Linux, like many other UNIX variants, divides each user processes virtual address space into two fixed regions: one for user code and data and one for the kernel. On a 32 bit machine, the Linux kernel usually resides at virtual address 0xc0000000 and virtual addresses from 0xc0000000 to 0xffffffff are reserved for kernel text/data and I/O space. We began by mapping all of kernel memory with PTEs. We quickly decided we could reduce the overhead of the OS by mapping the kernel text and data with the BATs. The kernel mappings for these addresses do not change and the kernel code and static data occupy a single contiguous chunk of physical memory. So, a single BAT entry maps this entire address space. Note that one side effect of mapping kernel space via the BATs is that the hash tables and backing page tables do not take any TLB space. Mapping the hash table and page-tables is given to us for free so we don't have to worry about recursively faulting on a TLB miss.
Using the BAT registers to map kernel space on the kernel compile we measure a 10% reduction in TLB misses (from 219 million to 197 million TLB misses on average) and a 20% reduction in hash table misses (from an average 1 million hash table misses to 813 thousand hash table misses) during our benchmarks. The percentage of TLB slots occupied by the kernel dropped to near zero -- the high water mark we have measured for kernel PTE use is four entries. The kernel compile benchmark showed a 20% reduction in wall-clock time - from 10 to 8 minutes. Using the BAT registers to map the I/O space did not improve these measures significantly. The applications we examined rarely accessed a large number of I/O addresses in a short time so it is rare that the TLB entries are mapping I/O areas since they are quickly displaced by other mappings. We have considered having the kernel dedicate a BAT mapping to the frame buffer itself so programs such as X do not compete constantly with other applications or the kernel for TLB space. In fact, the entire mechanism could be done per-process with a call to ioremap() and giving each process its own data BAT entry that could be switched during a context switch.

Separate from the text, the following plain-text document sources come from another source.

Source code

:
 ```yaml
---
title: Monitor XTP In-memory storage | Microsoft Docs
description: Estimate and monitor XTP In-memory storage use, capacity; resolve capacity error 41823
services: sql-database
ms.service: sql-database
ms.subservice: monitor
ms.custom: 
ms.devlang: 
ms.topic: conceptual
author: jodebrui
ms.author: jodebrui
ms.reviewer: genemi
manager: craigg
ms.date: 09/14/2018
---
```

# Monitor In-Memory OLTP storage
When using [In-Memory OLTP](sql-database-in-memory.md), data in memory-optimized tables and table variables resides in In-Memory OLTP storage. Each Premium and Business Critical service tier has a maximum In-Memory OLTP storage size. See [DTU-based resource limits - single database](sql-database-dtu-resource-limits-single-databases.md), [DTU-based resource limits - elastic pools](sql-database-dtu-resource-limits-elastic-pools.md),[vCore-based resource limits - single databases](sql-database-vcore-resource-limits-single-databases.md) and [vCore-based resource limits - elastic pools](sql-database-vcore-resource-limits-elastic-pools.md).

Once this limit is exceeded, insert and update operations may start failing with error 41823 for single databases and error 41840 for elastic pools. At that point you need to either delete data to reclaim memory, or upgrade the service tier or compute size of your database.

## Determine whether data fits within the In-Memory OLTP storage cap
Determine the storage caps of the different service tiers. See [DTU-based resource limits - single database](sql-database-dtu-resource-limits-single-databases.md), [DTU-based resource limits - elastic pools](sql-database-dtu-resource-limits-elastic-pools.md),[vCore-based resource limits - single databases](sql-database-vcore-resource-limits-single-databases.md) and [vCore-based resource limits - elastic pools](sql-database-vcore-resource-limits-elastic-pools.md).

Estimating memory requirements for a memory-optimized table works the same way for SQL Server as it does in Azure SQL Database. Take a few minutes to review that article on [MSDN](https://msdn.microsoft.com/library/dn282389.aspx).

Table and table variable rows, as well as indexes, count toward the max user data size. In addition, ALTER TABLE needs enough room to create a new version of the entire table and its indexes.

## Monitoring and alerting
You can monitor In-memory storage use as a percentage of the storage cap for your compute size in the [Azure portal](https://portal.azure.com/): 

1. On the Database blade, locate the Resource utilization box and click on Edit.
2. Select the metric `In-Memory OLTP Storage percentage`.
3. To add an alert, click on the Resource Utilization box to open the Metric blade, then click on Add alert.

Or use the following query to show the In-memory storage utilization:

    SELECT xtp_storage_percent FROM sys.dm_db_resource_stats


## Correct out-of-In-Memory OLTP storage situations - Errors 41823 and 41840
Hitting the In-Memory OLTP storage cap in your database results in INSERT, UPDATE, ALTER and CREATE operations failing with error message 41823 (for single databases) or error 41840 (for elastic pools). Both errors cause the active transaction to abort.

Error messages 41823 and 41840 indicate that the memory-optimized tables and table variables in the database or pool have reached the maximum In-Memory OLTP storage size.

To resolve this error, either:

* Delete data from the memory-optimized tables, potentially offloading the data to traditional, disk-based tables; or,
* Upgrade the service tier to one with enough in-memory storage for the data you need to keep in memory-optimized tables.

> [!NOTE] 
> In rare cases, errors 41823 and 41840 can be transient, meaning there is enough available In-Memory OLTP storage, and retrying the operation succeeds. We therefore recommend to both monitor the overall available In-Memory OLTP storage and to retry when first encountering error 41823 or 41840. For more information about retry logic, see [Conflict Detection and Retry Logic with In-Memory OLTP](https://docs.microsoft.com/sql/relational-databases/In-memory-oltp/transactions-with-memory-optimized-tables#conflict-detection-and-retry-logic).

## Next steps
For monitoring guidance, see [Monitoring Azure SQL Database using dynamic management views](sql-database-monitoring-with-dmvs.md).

Much to our chagrin, nearly all the measured performance improvements we found from using the BAT registers evaporated when TLB miss handling was optimized. That is, the TLB misses caused by kernel - user contention are few enough so that optimizing reloads makes the cost of handling these reloads minimal -- for the benchmarks we tried. In light of Talluri [11], however, it's quite possible that our benchmarks do not represent applications that really stress TLB capacity. More aggressive use of the TLB, such as several applications using many TLB entries running concurrently would possibly show an even greater performance gain. Not coincidentally, this optimizes for the situation of several processes running in separate memory contexts (not threads) which is the typical load on a multiuser system.